##### Data #####
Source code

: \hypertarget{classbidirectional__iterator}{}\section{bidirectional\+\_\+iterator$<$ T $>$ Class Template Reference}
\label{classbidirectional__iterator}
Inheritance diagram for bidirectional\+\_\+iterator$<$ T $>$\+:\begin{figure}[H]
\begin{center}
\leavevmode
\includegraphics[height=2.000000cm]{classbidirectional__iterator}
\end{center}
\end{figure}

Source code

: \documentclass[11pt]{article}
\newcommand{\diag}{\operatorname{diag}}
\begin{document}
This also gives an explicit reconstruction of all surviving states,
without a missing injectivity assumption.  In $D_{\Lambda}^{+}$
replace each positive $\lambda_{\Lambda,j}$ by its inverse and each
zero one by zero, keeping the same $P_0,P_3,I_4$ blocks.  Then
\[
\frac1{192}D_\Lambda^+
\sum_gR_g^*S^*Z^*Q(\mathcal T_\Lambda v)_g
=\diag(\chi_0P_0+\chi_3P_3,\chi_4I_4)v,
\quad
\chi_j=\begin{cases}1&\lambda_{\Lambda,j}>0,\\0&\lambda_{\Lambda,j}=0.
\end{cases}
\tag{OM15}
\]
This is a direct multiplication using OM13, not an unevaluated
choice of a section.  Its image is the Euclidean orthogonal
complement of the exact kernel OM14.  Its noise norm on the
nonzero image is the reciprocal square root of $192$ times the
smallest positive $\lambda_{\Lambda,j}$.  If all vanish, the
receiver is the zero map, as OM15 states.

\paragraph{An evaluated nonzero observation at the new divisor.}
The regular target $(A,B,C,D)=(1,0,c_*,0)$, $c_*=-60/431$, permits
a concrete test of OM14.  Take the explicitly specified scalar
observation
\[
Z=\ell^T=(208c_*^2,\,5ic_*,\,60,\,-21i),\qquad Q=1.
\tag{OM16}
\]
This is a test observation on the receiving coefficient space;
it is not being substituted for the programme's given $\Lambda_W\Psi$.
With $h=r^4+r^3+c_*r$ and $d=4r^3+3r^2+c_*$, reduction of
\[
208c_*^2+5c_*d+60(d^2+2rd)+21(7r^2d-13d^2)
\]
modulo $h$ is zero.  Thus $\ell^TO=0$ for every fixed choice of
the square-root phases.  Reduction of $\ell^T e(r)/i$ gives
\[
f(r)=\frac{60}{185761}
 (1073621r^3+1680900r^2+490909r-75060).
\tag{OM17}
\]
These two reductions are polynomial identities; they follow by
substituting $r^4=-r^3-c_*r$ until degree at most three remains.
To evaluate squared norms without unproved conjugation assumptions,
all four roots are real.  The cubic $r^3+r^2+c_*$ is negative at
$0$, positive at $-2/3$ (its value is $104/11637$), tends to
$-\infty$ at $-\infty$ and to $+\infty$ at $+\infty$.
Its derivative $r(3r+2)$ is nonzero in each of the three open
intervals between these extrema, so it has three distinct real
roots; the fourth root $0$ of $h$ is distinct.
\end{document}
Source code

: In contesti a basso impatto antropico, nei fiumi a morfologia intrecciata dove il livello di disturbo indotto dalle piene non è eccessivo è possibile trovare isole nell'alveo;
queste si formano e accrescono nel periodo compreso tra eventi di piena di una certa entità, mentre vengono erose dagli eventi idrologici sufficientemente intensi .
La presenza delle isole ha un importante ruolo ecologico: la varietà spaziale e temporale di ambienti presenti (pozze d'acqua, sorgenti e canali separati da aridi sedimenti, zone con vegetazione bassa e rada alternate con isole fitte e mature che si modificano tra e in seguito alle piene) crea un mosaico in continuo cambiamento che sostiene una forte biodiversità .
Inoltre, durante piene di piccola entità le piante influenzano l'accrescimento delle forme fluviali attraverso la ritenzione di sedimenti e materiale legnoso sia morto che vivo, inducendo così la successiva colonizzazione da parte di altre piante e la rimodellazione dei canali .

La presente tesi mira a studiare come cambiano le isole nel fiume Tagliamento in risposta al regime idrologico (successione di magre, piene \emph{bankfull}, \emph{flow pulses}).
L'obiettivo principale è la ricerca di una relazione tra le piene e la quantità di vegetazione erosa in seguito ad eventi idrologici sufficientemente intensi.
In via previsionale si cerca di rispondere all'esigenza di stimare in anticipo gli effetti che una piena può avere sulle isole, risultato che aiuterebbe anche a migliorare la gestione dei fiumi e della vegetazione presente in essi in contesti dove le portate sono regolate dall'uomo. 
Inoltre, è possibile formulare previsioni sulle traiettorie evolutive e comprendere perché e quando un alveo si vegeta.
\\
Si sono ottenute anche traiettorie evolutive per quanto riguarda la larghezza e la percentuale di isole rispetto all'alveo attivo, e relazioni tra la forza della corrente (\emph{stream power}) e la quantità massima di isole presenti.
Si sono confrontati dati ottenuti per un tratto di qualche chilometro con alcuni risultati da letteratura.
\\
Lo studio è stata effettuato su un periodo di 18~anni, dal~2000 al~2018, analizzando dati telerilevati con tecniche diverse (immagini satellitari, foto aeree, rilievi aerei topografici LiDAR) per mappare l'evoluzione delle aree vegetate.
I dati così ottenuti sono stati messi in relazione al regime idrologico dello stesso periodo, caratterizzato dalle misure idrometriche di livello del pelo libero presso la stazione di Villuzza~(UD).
#####
> **What you will do**
Scan the data for the string "seguito" and copy each line in which it occurs.

> **Solution to the exercise**
La presenza delle isole ha un importante ruolo ecologico: la varietà spaziale e temporale di ambienti presenti (pozze d'acqua, sorgenti e canali separati da aridi sedimenti, zone con vegetazione bassa e rada alternate con isole fitte e mature che si modificano tra e in seguito alle piene) crea un mosaico in continuo cambiamento che sostiene una forte biodiversità .
L'obiettivo principale è la ricerca di una relazione tra le piene e la quantità di vegetazione erosa in seguito ad eventi idrologici sufficientemente intensi.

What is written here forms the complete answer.